Statistical analyses were conducted in STATA v.16 [48]. Due to the use of forced responses, there were no missing data, with the exception of some of the open-ended items. Of the 201 individuals who clicked on the link to the online questionnaire, 150 participants completed the survey. It was determined that 90 of these survey completions were either duplicate responses by individuals or fraudulent bot responses. This conclusion was based on a number of factors: incoherent qualitative responses, large numbers of responses submitted in a short time period, and low scores on reCaptcha measures embedded within the Qualtrics platform (with lower scores indicating bot responses). Of the 51 individuals that commenced but did not complete the questionnaire, 22 were allocated to the website-only group and 29 to the website with chatbot access group. Data analysis was therefore based on a sample size of 60 participants.

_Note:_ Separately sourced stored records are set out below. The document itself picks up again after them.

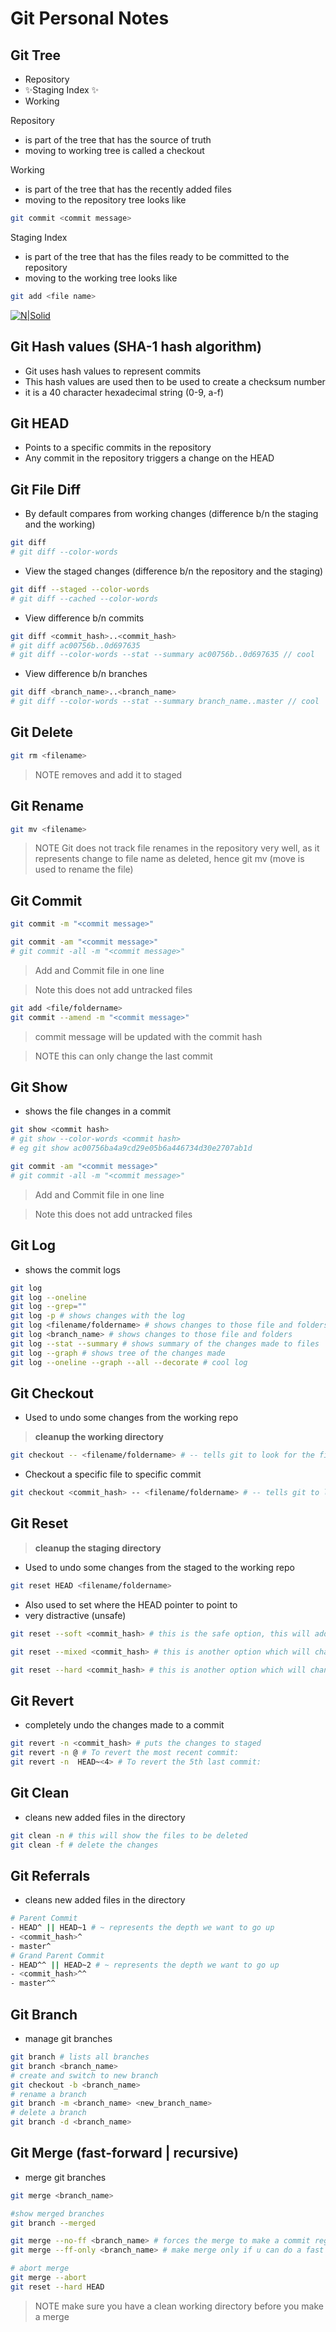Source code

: # Git Personal Notes

## Git Tree

- Repository
- ✨Staging Index ✨
- Working


Repository 
- is part of the tree that has the source of truth
- moving to working tree is called a checkout

Working
- is part of the tree that has the recently added files 
- moving to the repository tree looks like
```sh
git commit <commit message>
```

Staging Index
- is part of the tree that has the files ready to be committed to the repository 
- moving to the working tree looks like
```sh
git add <file name>
```
 
[![N|Solid](https://www.designveloper.com/wp-content/uploads/2020/01/Screen-Shot-2020-01-15-at-16.53.18-1024x673.png)](https://www.designveloper.com/blog/git-concepts-architecture/)


## Git Hash values (SHA-1 hash algorithm)
- Git uses hash values to represent commits
- This hash values are used then to be used to create a checksum number 
- it is a 40 character hexadecimal string (0-9, a-f)

## Git HEAD
- Points to a specific commits in the repository
- Any commit in the repository triggers a change on the HEAD


## Git File Diff
- By default compares from working changes (difference b/n the staging and the working)
```sh
git diff
# git diff --color-words 
```
- View the staged changes  (difference b/n the repository and the staging)
```sh
git diff --staged --color-words
# git diff --cached --color-words
```
- View difference b/n commits
```sh
git diff <commit_hash>..<commit_hash>
# git diff ac00756b..0d697635
# git diff --color-words --stat --summary ac00756b..0d697635 // cool
```
- View difference b/n branches
```sh
git diff <branch_name>..<branch_name>
# git diff --color-words --stat --summary branch_name..master // cool
```

## Git Delete
```sh
git rm <filename>
```
> NOTE removes and add it to staged

## Git Rename
```sh
git mv <filename>
```
> NOTE Git does not track file renames in the repository very well, as it represents change to file name as deleted, hence git mv (move is used to rename the file)

## Git Commit
```sh
git commit -m "<commit message>"
```

```sh
git commit -am "<commit message>" 
# git commit -all -m "<commit message>"
```
> Add and Commit file in one line

> Note this does not add untracked files

```sh
git add <file/foldername>
git commit --amend -m "<commit message>" 
```
> commit message will be updated with the commit hash

> NOTE this can only change the last commit

## Git Show
- shows the file changes in a commit 
```sh
git show <commit hash>
# git show --color-words <commit hash>
# eg git show ac00756ba4a9cd29e05b6a446734d30e2707ab1d
```

```sh
git commit -am "<commit message>" 
# git commit -all -m "<commit message>"
```
> Add and Commit file in one line

> Note this does not add untracked files

## Git Log
- shows the commit logs
```sh
git log 
git log --oneline
git log --grep=""
git log -p # shows changes with the log
git log <filename/foldername> # shows changes to those file and folders
git log <branch_name> # shows changes to those file and folders
git log --stat --summary # shows summary of the changes made to files
git log --graph # shows tree of the changes made
git log --oneline --graph --all --decorate # cool log
```

## Git Checkout
- Used to undo some changes from the working repo 
> __cleanup the working directory__
```sh
git checkout -- <filename/foldername> # -- tells git to look for the file/folder in the current folder instead of looking for a branch
```

- Checkout a specific file to specific commit
```sh
git checkout <commit_hash> -- <filename/foldername> # -- tells git to look for the file/folder in the current folder instead of looking for a branch
```

## Git Reset
> __cleanup the staging directory__
- Used to undo some changes from the staged to the working repo
```sh
git reset HEAD <filename/foldername>
```

- Also used to set where the HEAD pointer to point to
- very distractive (unsafe)
```sh
git reset --soft <commit_hash> # this is the safe option, this will add all the changes of the commits being ignored to the staging index or working directory

git reset --mixed <commit_hash> # this is another option which will change the staging index to match the working directory

git reset --hard <commit_hash> # this is another option which will change the staging index and the working directory 
```
## Git Revert
- completely undo the changes made to a commit 
```sh
git revert -n <commit_hash> # puts the changes to staged
git revert -n @ # To revert the most recent commit:
git revert -n  HEAD~<4> # To revert the 5th last commit:
```

## Git Clean
- cleans new added files in the directory  
```sh
git clean -n # this will show the files to be deleted  
git clean -f # delete the changes   
```

## Git Referrals
- cleans new added files in the directory  
```sh 
# Parent Commit
- HEAD^ || HEAD~1 # ~ represents the depth we want to go up
- <commit_hash>^ 
- master^ 
# Grand Parent Commit
- HEAD^^ || HEAD~2 # ~ represents the depth we want to go up
- <commit_hash>^^ 
- master^^ 
```

## Git Branch
- manage git branches  
```sh 
git branch # lists all branches
git branch <branch_name>
# create and switch to new branch
git checkout -b <branch_name>
# rename a branch
git branch -m <branch_name> <new_branch_name>
# delete a branch
git branch -d <branch_name>
```

## Git Merge (fast-forward | recursive)
- merge git branches  
```sh 
git merge <branch_name>

#show merged branches
git branch --merged

git merge --no-ff <branch_name> # forces the merge to make a commit regarding the merge
git merge --ff-only <branch_name> # make merge only if u can do a fast forward merge

# abort merge
git merge --abort 
git reset --hard HEAD
```
> NOTE make sure you have a clean working directory before you make a merge





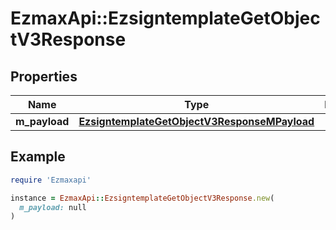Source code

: # EzmaxApi::EzsigntemplateGetObjectV3Response

## Properties

| Name | Type | Description | Notes |
| ---- | ---- | ----------- | ----- |
| **m_payload** | [**EzsigntemplateGetObjectV3ResponseMPayload**](EzsigntemplateGetObjectV3ResponseMPayload.md) |  |  |

## Example

```ruby
require 'Ezmaxapi'

instance = EzmaxApi::EzsigntemplateGetObjectV3Response.new(
  m_payload: null
)
```

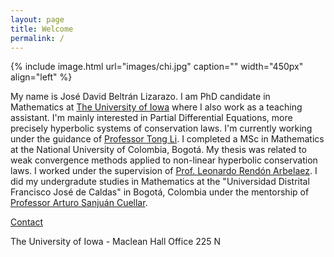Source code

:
 ```yaml
---
layout: page
title: Welcome
permalink: /
---
```

{% include image.html url="images/chi.jpg" caption="" width="450px" align="left" %}

My name is José David Beltrán Lizarazo. 
I am PhD candidate in Mathematics at [The University of Iowa](https://math.uiowa.edu/) where I also work as a teaching assistant. I'm mainly interested in Partial Differential Equations, more precisely hyperbolic systems of conservation laws. I'm currently working under the guidance of [Professor Tong Li](https://math.uiowa.edu/people/tong-li). I completed a MSc in Mathematics at the National University of Colombia, Bogotá. 
My thesis was related to weak convergence methods applied to non-linear hyperbolic conservation laws. I worked under the supervision of [Prof. Leonardo Rendón Arbelaez](https://scholar.google.com/citations?user=5U0ZQxcAAAAJ&hl=es). 
I did my undergradute studies in Mathematics at the "Universidad Distrital Francisco José de Caldas" in Bogotá, Colombia under the mentorship of [Professor Arturo Sanjuán Cuellar](https://comunidad.udistrital.edu.co/arturosanjuan/). 


[Contact](/contact/)

The University of Iowa - Maclean Hall Office 225 N

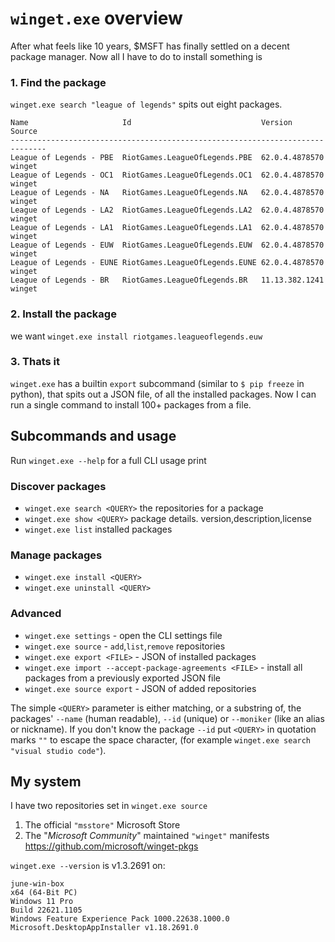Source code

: # `winget.exe` overview

After what feels like 10 years, $MSFT has finally settled on a decent package manager. Now all I have to do to install something is

### 1. Find the package

`winget.exe search "league of legends"` spits out eight packages.

```
Name                     Id                             Version        Source
------------------------------------------------------------------------------
League of Legends - PBE  RiotGames.LeagueOfLegends.PBE  62.0.4.4878570 winget
League of Legends - OC1  RiotGames.LeagueOfLegends.OC1  62.0.4.4878570 winget
League of Legends - NA   RiotGames.LeagueOfLegends.NA   62.0.4.4878570 winget
League of Legends - LA2  RiotGames.LeagueOfLegends.LA2  62.0.4.4878570 winget
League of Legends - LA1  RiotGames.LeagueOfLegends.LA1  62.0.4.4878570 winget
League of Legends - EUW  RiotGames.LeagueOfLegends.EUW  62.0.4.4878570 winget
League of Legends - EUNE RiotGames.LeagueOfLegends.EUNE 62.0.4.4878570 winget
League of Legends - BR   RiotGames.LeagueOfLegends.BR   11.13.382.1241 winget
```

### 2. Install the package

we want `winget.exe install riotgames.leagueoflegends.euw`

### 3. Thats it

`winget.exe` has a builtin `export` subcommand (similar to `$ pip freeze` in python), that spits out a JSON file, of all the installed packages. Now I can run a single command to install 100+ packages from a file.

## Subcommands and usage

Run `winget.exe --help` for a full CLI usage print

### Discover packages

- `winget.exe search <QUERY>` the repositories for a package
- `winget.exe show <QUERY>` package details. version,description,license
- `winget.exe list` installed packages

### Manage packages

- `winget.exe install <QUERY>`
- `winget.exe uninstall <QUERY>`

### Advanced

- `winget.exe settings` - open the CLI settings file
- `winget.exe source` - `add`,`list`,`remove` repositories
- `winget.exe export <FILE>` - JSON of installed packages
- `winget.exe import --accept-package-agreements <FILE>` - install all packages from a previously exported JSON file
- `winget.exe source export` - JSON of added repositories

The simple `<QUERY>` parameter is either matching, or a substring of, the packages' `--name` (human readable), `--id` (unique) or `--moniker` (like an alias or nickname). If you don't know the package `--id` put `<QUERY>` in quotation marks `""` to escape the space character, (for example `winget.exe search "visual studio code"`).

## My system

I have two repositories set in `winget.exe source`

1. The official `"msstore"` Microsoft Store
2. The "_Microsoft Community_" maintained `"winget"` manifests https://github.com/microsoft/winget-pkgs

`winget.exe --version` is v1.3.2691 on:

```
june-win-box
x64 (64-Bit PC)
Windows 11 Pro
Build 22621.1105
Windows Feature Experience Pack 1000.22638.1000.0
Microsoft.DesktopAppInstaller v1.18.2691.0
```
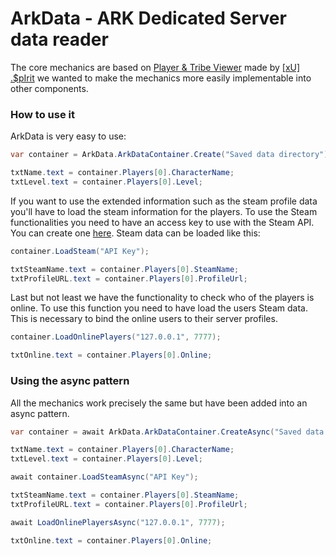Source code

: # ArkData - ARK Dedicated Server data reader



The core mechanics are based on <a href="http://steamcommunity.com/app/346110/discussions/0/594821545173979380/">Player & Tribe Viewer</a> made by <a href="http://steamcommunity.com/id/cssjunky">[xU] .$pIrit</a>
we wanted to make the mechanics more easily implementable into other components.

<h3>How to use it</h3>

ArkData is very easy to use:

```C#
var container = ArkData.ArkDataContainer.Create("Saved data directory");

txtName.text = container.Players[0].CharacterName;
txtLevel.text = container.Players[0].Level;
```

If you want to use the extended information such as the steam profile data you'll have to load the steam information for the players.
To use the Steam functionalities you need to have an access key to use with the Steam API. You can create one <a href="http://steamcommunity.com/dev/apikey">here</a>.
Steam data can be loaded like this:

```C#
container.LoadSteam("API Key");

txtSteamName.text = container.Players[0].SteamName;
txtProfileURL.text = container.Players[0].ProfileUrl;
```

Last but not least we have the functionality to check who of the players is online. To use this function you need to have load the users Steam data. This is necessary to bind the online users to their server profiles.

```C#
container.LoadOnlinePlayers("127.0.0.1", 7777);

txtOnline.text = container.Players[0].Online;
```

<h3>Using the async pattern</h3>

All the mechanics work precisely the same but have been added into an async pattern.

```C#
var container = await ArkData.ArkDataContainer.CreateAsync("Saved data directory");

txtName.text = container.Players[0].CharacterName;
txtLevel.text = container.Players[0].Level;

await container.LoadSteamAsync("API Key");

txtSteamName.text = container.Players[0].SteamName;
txtProfileURL.text = container.Players[0].ProfileUrl;

await LoadOnlinePlayersAsync("127.0.0.1", 7777);

txtOnline.text = container.Players[0].Online;
```
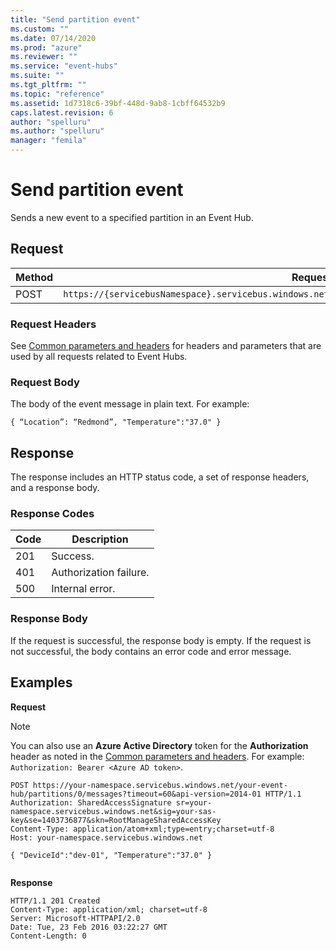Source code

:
 ```yaml
---
title: "Send partition event"
ms.custom: ""
ms.date: 07/14/2020
ms.prod: "azure"
ms.reviewer: ""
ms.service: "event-hubs"
ms.suite: ""
ms.tgt_pltfrm: ""
ms.topic: "reference"
ms.assetid: 1d7318c6-39bf-448d-9ab8-1cbff64532b9
caps.latest.revision: 6
author: "spelluru"
ms.author: "spelluru"
manager: "femila"
---
```

# Send partition event
Sends a new event to a specified partition in an Event Hub.  
  
## Request  
  
|Method|Request URI|  
|------------|-----------------|  
|POST|`https://{servicebusNamespace}.servicebus.windows.net/{eventHubPath}/partitions/{partitionId}/messages`|  
  
### Request Headers  
 See [Common parameters and headers](event-hubs-runtime-rest.md) for headers and parameters that are used by all requests related to Event Hubs.  
  
### Request Body  
 The body of the event message in plain text. For example:  
  
```  
{ “Location”: “Redmond”, "Temperature":"37.0" }  
```  
  
## Response  
 The response includes an HTTP status code, a set of response headers, and a response body.  
  
### Response Codes  
  
|Code|Description|  
|----------|-----------------|  
|201|Success.|  
|401|Authorization failure.|  
|500|Internal error.|  
  
### Response Body  
 If the request is successful, the response body is empty. If the request is not successful, the body contains an error code and error message.  
  
## Examples  
 **Request**  

> [!NOTE]
> You can also use an **Azure Active Directory** token for the **Authorization** header as noted in the [Common parameters and headers](event-hubs-management-rest.md). For example: `Authorization: Bearer <Azure AD token>`.
  
```  
POST https://your-namespace.servicebus.windows.net/your-event-hub/partitions/0/messages?timeout=60&api-version=2014-01 HTTP/1.1  
Authorization: SharedAccessSignature sr=your-namespace.servicebus.windows.net&sig=your-sas-key&se=1403736877&skn=RootManageSharedAccessKey  
Content-Type: application/atom+xml;type=entry;charset=utf-8  
Host: your-namespace.servicebus.windows.net  
  
{ "DeviceId":"dev-01", "Temperature":"37.0" }  
  
```  
  
 **Response**  
  
```  
HTTP/1.1 201 Created  
Content-Type: application/xml; charset=utf-8  
Server: Microsoft-HTTPAPI/2.0  
Date: Tue, 23 Feb 2016 03:22:27 GMT  
Content-Length: 0  
  
```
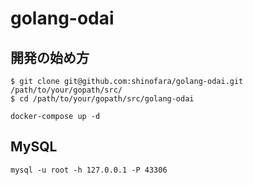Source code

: # golang-odai

## 開発の始め方

```
$ git clone git@github.com:shinofara/golang-odai.git /path/to/your/gopath/src/
$ cd /path/to/your/gopath/src/golang-odai
```

```
docker-compose up -d
```

## MySQL

```
mysql -u root -h 127.0.0.1 -P 43306
```
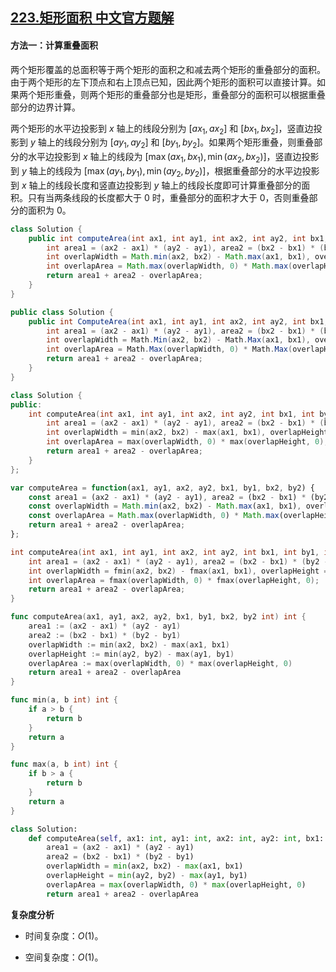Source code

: ## [223.矩形面积 中文官方题解](https://leetcode.cn/problems/rectangle-area/solutions/100000/ju-xing-mian-ji-by-leetcode-solution-xzbl)
#### 方法一：计算重叠面积

两个矩形覆盖的总面积等于两个矩形的面积之和减去两个矩形的重叠部分的面积。由于两个矩形的左下顶点和右上顶点已知，因此两个矩形的面积可以直接计算。如果两个矩形重叠，则两个矩形的重叠部分也是矩形，重叠部分的面积可以根据重叠部分的边界计算。

两个矩形的水平边投影到 $x$ 轴上的线段分别为 $[\textit{ax}_1, \textit{ax}_2]$ 和 $[\textit{bx}_1, \textit{bx}_2]$，竖直边投影到 $y$ 轴上的线段分别为 $[\textit{ay}_1, \textit{ay}_2]$ 和 $[\textit{by}_1, \textit{by}_2]$。如果两个矩形重叠，则重叠部分的水平边投影到 $x$ 轴上的线段为 $[\max(\textit{ax}_1, \textit{bx}_1), \min(\textit{ax}_2, \textit{bx}_2)]$，竖直边投影到 $y$ 轴上的线段为 $[\max(\textit{ay}_1, \textit{by}_1), \min(\textit{ay}_2, \textit{by}_2)]$，根据重叠部分的水平边投影到 $x$ 轴上的线段长度和竖直边投影到 $y$ 轴上的线段长度即可计算重叠部分的面积。只有当两条线段的长度都大于 $0$ 时，重叠部分的面积才大于 $0$，否则重叠部分的面积为 $0$。

```Java [sol1-Java]
class Solution {
    public int computeArea(int ax1, int ay1, int ax2, int ay2, int bx1, int by1, int bx2, int by2) {
        int area1 = (ax2 - ax1) * (ay2 - ay1), area2 = (bx2 - bx1) * (by2 - by1);
        int overlapWidth = Math.min(ax2, bx2) - Math.max(ax1, bx1), overlapHeight = Math.min(ay2, by2) - Math.max(ay1, by1);
        int overlapArea = Math.max(overlapWidth, 0) * Math.max(overlapHeight, 0);
        return area1 + area2 - overlapArea;
    }
}
```

```C# [sol1-C#]
public class Solution {
    public int ComputeArea(int ax1, int ay1, int ax2, int ay2, int bx1, int by1, int bx2, int by2) {
        int area1 = (ax2 - ax1) * (ay2 - ay1), area2 = (bx2 - bx1) * (by2 - by1);
        int overlapWidth = Math.Min(ax2, bx2) - Math.Max(ax1, bx1), overlapHeight = Math.Min(ay2, by2) - Math.Max(ay1, by1);
        int overlapArea = Math.Max(overlapWidth, 0) * Math.Max(overlapHeight, 0);
        return area1 + area2 - overlapArea;
    }
}
```

```C++ [sol1-C++]
class Solution {
public:
    int computeArea(int ax1, int ay1, int ax2, int ay2, int bx1, int by1, int bx2, int by2) {
        int area1 = (ax2 - ax1) * (ay2 - ay1), area2 = (bx2 - bx1) * (by2 - by1);
        int overlapWidth = min(ax2, bx2) - max(ax1, bx1), overlapHeight = min(ay2, by2) - max(ay1, by1);
        int overlapArea = max(overlapWidth, 0) * max(overlapHeight, 0);
        return area1 + area2 - overlapArea;
    }
};
```

```JavaScript [sol1-JavaScript]
var computeArea = function(ax1, ay1, ax2, ay2, bx1, by1, bx2, by2) {
    const area1 = (ax2 - ax1) * (ay2 - ay1), area2 = (bx2 - bx1) * (by2 - by1);
    const overlapWidth = Math.min(ax2, bx2) - Math.max(ax1, bx1), overlapHeight = Math.min(ay2, by2) - Math.max(ay1, by1);
    const overlapArea = Math.max(overlapWidth, 0) * Math.max(overlapHeight, 0);
    return area1 + area2 - overlapArea;
};
```

```C [sol1-C]
int computeArea(int ax1, int ay1, int ax2, int ay2, int bx1, int by1, int bx2, int by2) {
    int area1 = (ax2 - ax1) * (ay2 - ay1), area2 = (bx2 - bx1) * (by2 - by1);
    int overlapWidth = fmin(ax2, bx2) - fmax(ax1, bx1), overlapHeight = fmin(ay2, by2) - fmax(ay1, by1);
    int overlapArea = fmax(overlapWidth, 0) * fmax(overlapHeight, 0);
    return area1 + area2 - overlapArea;
}
```

```go [sol1-Golang]
func computeArea(ax1, ay1, ax2, ay2, bx1, by1, bx2, by2 int) int {
    area1 := (ax2 - ax1) * (ay2 - ay1)
    area2 := (bx2 - bx1) * (by2 - by1)
    overlapWidth := min(ax2, bx2) - max(ax1, bx1)
    overlapHeight := min(ay2, by2) - max(ay1, by1)
    overlapArea := max(overlapWidth, 0) * max(overlapHeight, 0)
    return area1 + area2 - overlapArea
}

func min(a, b int) int {
    if a > b {
        return b
    }
    return a
}

func max(a, b int) int {
    if b > a {
        return b
    }
    return a
}
```

```Python [sol1-Python3]
class Solution:
    def computeArea(self, ax1: int, ay1: int, ax2: int, ay2: int, bx1: int, by1: int, bx2: int, by2: int) -> int:
        area1 = (ax2 - ax1) * (ay2 - ay1)
        area2 = (bx2 - bx1) * (by2 - by1)
        overlapWidth = min(ax2, bx2) - max(ax1, bx1)
        overlapHeight = min(ay2, by2) - max(ay1, by1)
        overlapArea = max(overlapWidth, 0) * max(overlapHeight, 0)
        return area1 + area2 - overlapArea
```

**复杂度分析**

- 时间复杂度：$O(1)$。

- 空间复杂度：$O(1)$。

Group allocation was regressed onto SUS (system usability), PSSUQ (user satisfaction) subscales, SUPR-Q (user experience) subscales, and the combined Ease of Task Completion (SEQ) scores, in a series of univariate linear regressions. With the exception of SUS System Usability, PSSUQ Information Quality subscale, SUPR-Q Usability subscale, and SUPR-Q Appearance subscale, the data were non-normally distributed. Where data were non-normally distributed, robust estimators were employed. One-sample t-tests were conducted to compare the means of each group (website with and without Lilibot access) on measures with available norms (i.e. PSSUQ User Satisfaction and SUPR-Q User Experience subscales; [44, 45]). Thematic content analysis was used to analyse the data from each free-text item [49]. These analyses were conducted at a semantic level in which the focus is on what each participant said rather than any latent meaning.

3 Results

3.1 Impact of Lilibot on website usability

Table 2 displays the descriptive statistics for the variables of interest, broken down by group. All scales and subscales displayed good internal consistencies (α = 0.77–0.93).

Table 2 Linear regressions predicting website usability

The results of the linear regressions (Table 2) indicated that access to Lilibot positively predicted SUS System Usability (SUS; β = 0.28) and Ease of Task Completion (SEQ; β = 0.30), and negatively predicted all PSSUQ User Satisfaction subscales: System Usefulness (β = − 0.32), Information Quality (β = − 0.34) and Interface Quality (β = − 0.26). These results suggest that participants allocated to the website with Lilibot access group were more likely to experience greater Information Quality, System Usefulness, Ease in Completing Tasks, System Usability, and Interface Quality associated with the NSW GambleAware website than the website-only group. In contrast, access to Lilibot did not predict any of the SUPR-Q User Experience subscales.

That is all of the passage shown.